If x_0=L then the limit is trivialy L, we consider the case x<L.
Since g(x):=cos(x)-L is >0 when 0≦x<L and <0 when L<x≦1, we have
a_(n+1)>L when a_n<L and a_(n+1)<L when a_n>L.

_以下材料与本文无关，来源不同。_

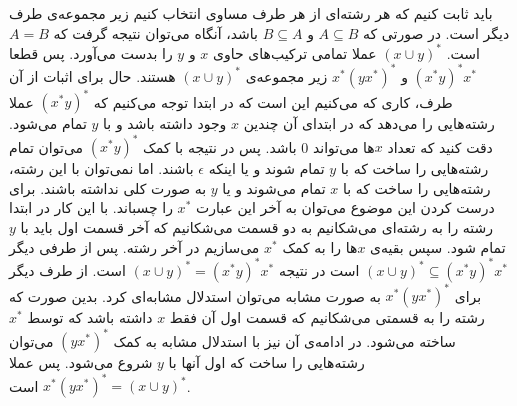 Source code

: \subsubsection{}
باید ثابت کنیم که هر رشته‌ای از هر طرف مساوی انتخاب کنیم زیر مجموعه‌ی طرف دیگر است. در صورتی که
$A \subseteq B$ و $B \subseteq A$
باشد، آنگاه می‌توان نتیجه گرفت که
$A = B$
است.
$(x \cup y)^*$
عملا تمامی ترکیب‌های حاوی
$x$ و $y$
را بدست می‌آورد. پس قطعا
$(x^*y)^*x^*$ و $x^*(yx^*)^*$
زیر مجموعه‌ی
$(x \cup y)^*$
هستند. حال برای اثبات از آن طرف، کاری که می‌کنیم این است که در ابتدا توجه می‌کنیم که
$(x^*y)^*$
عملا رشته‌هایی را می‌دهد که در ابتدای آن چندین
$x$
وجود داشته باشد و با
$y$
تمام می‌شود. دقت کنید که تعداد
$x$ها
می‌تواند 0 باشد. پس در نتیجه با کمک
$(x^*y)^*$
می‌توان تمام رشته‌هایی را ساخت که با
$y$
تمام شوند و یا اینکه
$\epsilon$
باشند. اما نمی‌توان با این رشته، رشته‌هایی را ساخت که با
$x$
تمام می‌شوند و یا
$y$
به صورت کلی نداشته باشند. برای درست کردن این موضوع می‌توان به آخر این عبارت
$x^*$
را چسباند. با این کار در ابتدا رشته را به رشته‌ای می‌شکانیم به دو قسمت می‌شکانیم که آخر قسمت اول باید
با
$y$
تمام شود. سپس بقیه‌ی
$x$ها
را به کمک
$x^*$
می‌سازیم در آخر رشته. پس از طرفی دیگر
$(x \cup y)^* \subseteq (x^*y)^*x^*$
است در نتیجه
$(x \cup y)^* = (x^*y)^*x^*$
است. از طرف دیگر برای
$x^*(yx^*)^*$
به صورت مشابه می‌توان استدلال مشابه‌ای کرد. بدین صورت که رشته را به قسمتی می‌شکانیم که قسمت اول آن فقط
$x$
داشته باشد که توسط
$x^*$
ساخته می‌شود. در ادامه‌ی آن نیز با استدلال مشابه به کمک
$(yx^*)^*$
می‌توان رشته‌هایی را ساخت که اول آنها با
$y$
شروع می‌شود. پس عملا
$x^*(yx^*)^* = (x \cup y)^*$
است.
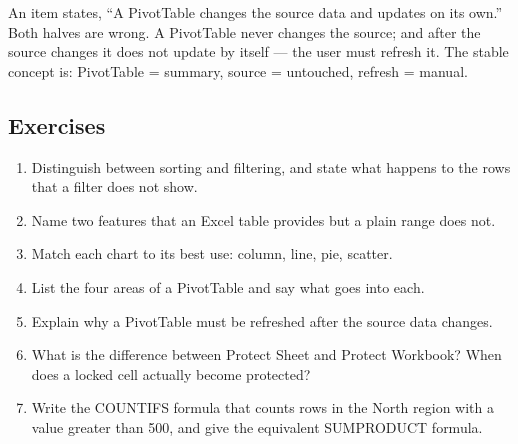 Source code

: \begin{example}
An item states, ``A PivotTable changes the source data and updates on its own.''
Both halves are wrong. A PivotTable never changes the source; and after the
source changes it does not update by itself --- the user must refresh it. The
stable concept is: PivotTable = summary, source = untouched, refresh = manual.
\end{example}

\subsection*{Exercises}
\begin{enumerate}[label=\arabic*.]
  \item Distinguish between sorting and filtering, and state what happens to the
    rows that a filter does not show.
  \item Name two features that an Excel table provides but a plain range does
    not.
  \item Match each chart to its best use: column, line, pie, scatter.
  \item List the four areas of a PivotTable and say what goes into each.
  \item Explain why a PivotTable must be refreshed after the source data
    changes.
  \item What is the difference between Protect Sheet and Protect Workbook?
    When does a locked cell actually become protected?
  \item Write the COUNTIFS formula that counts rows in the North region with a
    value greater than 500, and give the equivalent SUMPRODUCT formula.
\end{enumerate}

Let f(x)=cos(cos(x))-x, then f=0 only at x=L,
f>0 when 0≦x<L and f<0 when L<x≦1. We have a_(n+2)-a_n=f(a_n) >0 if a_n<L
and <0 if a_n>L. So a_0, a_2, ... is an increasing sequence bounded above by
L, a_1, a_3, ... is a decreasing sequence bounded below by L. Both the two
sequences converge to the fixed point L of cos(cos(x)). So a_n converge to L.
The case x>L is similar.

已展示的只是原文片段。